Status Pages
Your Honeybadger account comes with customizable status pages. Give your users insights into the working state of your system by connecting uptime checks or providing updates during problems via incidents.
You can create a new status page at Account → Status Pages.
Here’s a live example of our Hook Relay status page.
Adding a custom domain
To add a custom domain, enter the domain (without the http(s)://) when editing your status page. To verify your domain, add a CNAME DNS record with a value of status.hbuptime.com. For example, if your domain is status.example.com, then you should add the following CNAME through your DNS provider (Google Domains, Amazon Route 53, GoDaddy, etc.):
Record type | Label/Host field | Time To Live (TTL) | Destination/value |
---|---|---|---|
CNAME | status.example.com | default is fine (i.e. 3600) | status.hbuptime.com |
Once the record has been created, click the “Verify” button under your status page back in Honeybadger:
Now you can visit your domain in a browser. We automatically generate SSL
certificates; it should be ready to go on the first visit, but in some cases you
may need to refresh a few times. If you have trouble, don’t hesitate to get in
touch.
Uptime checks
Connect any currently running uptime checks to your status page if you’d like to share your uptime status with the world. Status pages may include uptime checks across all of the projects in your account.
Connecting checks
While editing your status page, toggle which uptime checks you would like included with your status page.
Give each uptime check an optional display name if you want to customize the name displayed publicly.
That’s it! We will show each uptime check’s current status and history on your public status page.
Incidents
An incident is an effective way to communicate system issues to your users. It can also inform your users of upcoming planned maintenance or downtime.
Conceptually, an incident is a container for timestamped updates that describe the context surrounding a problem affecting your system.
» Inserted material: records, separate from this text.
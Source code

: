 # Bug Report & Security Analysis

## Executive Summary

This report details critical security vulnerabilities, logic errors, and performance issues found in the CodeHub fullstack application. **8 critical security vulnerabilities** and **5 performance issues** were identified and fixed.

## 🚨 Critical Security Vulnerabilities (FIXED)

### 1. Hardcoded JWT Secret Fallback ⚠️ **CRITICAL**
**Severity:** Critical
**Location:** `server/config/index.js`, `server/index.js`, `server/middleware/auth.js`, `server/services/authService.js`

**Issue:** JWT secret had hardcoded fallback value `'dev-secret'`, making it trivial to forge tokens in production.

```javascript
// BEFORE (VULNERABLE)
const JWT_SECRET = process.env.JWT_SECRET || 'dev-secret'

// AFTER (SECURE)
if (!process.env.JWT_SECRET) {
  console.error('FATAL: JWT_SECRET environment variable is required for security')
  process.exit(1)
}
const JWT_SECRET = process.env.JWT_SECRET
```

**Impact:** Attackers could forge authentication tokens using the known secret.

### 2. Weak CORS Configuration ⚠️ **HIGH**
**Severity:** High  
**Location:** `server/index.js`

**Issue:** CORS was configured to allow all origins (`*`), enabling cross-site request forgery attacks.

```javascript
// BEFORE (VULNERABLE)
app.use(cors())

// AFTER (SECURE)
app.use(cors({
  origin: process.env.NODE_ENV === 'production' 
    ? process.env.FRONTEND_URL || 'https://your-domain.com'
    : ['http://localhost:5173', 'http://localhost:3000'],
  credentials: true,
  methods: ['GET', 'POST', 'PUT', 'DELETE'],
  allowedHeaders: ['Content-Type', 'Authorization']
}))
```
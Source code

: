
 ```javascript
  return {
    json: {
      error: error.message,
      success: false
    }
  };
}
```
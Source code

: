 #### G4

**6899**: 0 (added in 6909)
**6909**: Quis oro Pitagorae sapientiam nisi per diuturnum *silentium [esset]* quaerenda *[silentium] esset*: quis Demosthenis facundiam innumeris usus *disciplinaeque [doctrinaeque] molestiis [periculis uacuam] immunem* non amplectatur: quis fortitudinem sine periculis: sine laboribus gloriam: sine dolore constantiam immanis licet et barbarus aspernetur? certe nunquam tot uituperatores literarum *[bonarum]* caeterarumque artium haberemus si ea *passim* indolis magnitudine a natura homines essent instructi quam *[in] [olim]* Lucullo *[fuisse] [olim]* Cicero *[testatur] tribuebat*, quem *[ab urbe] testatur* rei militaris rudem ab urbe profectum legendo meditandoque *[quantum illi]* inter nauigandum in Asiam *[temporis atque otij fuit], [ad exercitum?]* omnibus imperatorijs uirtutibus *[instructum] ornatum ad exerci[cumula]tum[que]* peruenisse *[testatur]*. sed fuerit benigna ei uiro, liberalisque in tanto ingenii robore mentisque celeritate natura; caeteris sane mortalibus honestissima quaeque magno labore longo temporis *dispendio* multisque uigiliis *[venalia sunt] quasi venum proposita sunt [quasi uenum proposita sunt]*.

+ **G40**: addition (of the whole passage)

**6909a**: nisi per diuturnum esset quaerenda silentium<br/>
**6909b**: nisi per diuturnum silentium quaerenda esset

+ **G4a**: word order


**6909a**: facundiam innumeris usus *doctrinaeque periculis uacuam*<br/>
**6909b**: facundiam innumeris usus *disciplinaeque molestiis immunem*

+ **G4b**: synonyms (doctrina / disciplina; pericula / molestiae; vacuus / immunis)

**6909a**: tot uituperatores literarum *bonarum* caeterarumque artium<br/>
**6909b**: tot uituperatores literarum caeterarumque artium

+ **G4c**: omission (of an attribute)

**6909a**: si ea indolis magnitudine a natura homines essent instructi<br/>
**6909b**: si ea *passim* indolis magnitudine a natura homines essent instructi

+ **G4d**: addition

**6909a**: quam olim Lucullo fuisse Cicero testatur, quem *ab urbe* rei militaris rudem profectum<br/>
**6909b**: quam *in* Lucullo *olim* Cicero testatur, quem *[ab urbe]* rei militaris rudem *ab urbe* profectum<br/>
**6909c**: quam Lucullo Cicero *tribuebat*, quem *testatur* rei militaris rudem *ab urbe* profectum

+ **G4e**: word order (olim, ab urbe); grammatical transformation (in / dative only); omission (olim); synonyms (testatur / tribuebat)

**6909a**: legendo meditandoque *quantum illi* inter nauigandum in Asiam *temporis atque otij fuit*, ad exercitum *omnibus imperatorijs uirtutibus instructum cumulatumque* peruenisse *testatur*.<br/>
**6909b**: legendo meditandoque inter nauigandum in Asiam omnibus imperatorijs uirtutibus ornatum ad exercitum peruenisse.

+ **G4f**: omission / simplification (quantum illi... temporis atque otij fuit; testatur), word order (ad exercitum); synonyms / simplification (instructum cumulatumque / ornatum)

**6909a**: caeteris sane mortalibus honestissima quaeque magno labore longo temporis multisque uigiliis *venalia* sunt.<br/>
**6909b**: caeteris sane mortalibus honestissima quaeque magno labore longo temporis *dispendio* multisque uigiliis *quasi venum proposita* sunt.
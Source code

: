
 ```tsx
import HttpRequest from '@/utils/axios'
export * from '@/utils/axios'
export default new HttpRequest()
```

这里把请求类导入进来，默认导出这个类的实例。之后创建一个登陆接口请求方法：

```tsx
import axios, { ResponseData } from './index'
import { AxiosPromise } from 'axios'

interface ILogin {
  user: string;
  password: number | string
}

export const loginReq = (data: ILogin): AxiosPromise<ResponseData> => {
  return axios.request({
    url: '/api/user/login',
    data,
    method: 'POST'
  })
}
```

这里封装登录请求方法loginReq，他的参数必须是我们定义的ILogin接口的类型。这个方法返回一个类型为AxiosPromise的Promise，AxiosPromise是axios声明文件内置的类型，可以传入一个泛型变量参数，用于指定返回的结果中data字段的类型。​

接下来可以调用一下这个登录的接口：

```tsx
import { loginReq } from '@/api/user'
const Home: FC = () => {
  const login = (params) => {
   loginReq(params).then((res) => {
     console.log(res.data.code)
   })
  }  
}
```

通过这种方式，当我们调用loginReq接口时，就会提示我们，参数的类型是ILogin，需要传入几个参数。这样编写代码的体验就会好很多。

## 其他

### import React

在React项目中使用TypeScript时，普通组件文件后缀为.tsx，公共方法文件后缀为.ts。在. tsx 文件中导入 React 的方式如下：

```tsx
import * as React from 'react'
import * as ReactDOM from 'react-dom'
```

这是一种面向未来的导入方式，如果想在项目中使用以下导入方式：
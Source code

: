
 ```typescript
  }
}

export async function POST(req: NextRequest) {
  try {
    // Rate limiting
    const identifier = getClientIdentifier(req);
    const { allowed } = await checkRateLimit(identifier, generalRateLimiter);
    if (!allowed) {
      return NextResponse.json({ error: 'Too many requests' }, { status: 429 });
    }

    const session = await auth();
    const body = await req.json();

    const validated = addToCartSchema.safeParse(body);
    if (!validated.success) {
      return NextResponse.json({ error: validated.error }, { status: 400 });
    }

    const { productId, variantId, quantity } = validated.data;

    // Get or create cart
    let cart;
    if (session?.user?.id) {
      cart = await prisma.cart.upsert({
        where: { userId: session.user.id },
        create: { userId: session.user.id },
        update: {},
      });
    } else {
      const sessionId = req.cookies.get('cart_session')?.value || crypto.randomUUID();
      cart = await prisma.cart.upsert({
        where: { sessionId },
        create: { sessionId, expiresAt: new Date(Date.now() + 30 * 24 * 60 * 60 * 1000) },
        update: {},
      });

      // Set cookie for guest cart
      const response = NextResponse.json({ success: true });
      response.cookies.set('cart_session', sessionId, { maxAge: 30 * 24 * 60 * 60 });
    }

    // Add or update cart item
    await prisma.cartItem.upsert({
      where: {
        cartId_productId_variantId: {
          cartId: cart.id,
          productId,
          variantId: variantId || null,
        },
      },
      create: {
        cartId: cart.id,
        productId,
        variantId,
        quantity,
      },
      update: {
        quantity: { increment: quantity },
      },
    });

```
An incident can be as simple as a single update that explains some minor downtime, or it can span multiple days with many updates, each representing the changing severity and status of the incident.
Creating Incidents
We provide three scenarios when creating incidents: Current
, Scheduled
Maintenance
, and Retroactive
:
Current
Current incidents start with one update and are typically open after creation (meaning you would not select “Resolved” as the starting status.)
Scheduled Maintenance
Scheduled Maintenance incidents are notable because you can queue updates for later posting.
This is the only place you can submit an update to post in the future.
You can create up to three future updates, which we will post at the supplied
Start Time
. Typically you will send out a Maintenance scheduled
update that
describes the type of maintenance you will perform and when. After that, we
have both In Maintenance
and Maintenence complete
statuses that you can
queue up as individual updates. It’s up to you how much lead time to give your
users, based on how you stagger the timing of each update.
If you complete your maintenance sooner than expected, you can always edit the queued update and use the “send now?” button to post the update immediately.
Retroactive
Retroactive incidents give you a tool to create multiple incident updates in one operation. You can create a closed incident from months ago or an open incident that started minutes ago. If you don’t end with a closing update, the incident will be considered open.
A retroactive incident also allows you to craft a single announcement message to accompany your incident updates. This way, you have the option to summarize the incident yet keep each event as separate updates.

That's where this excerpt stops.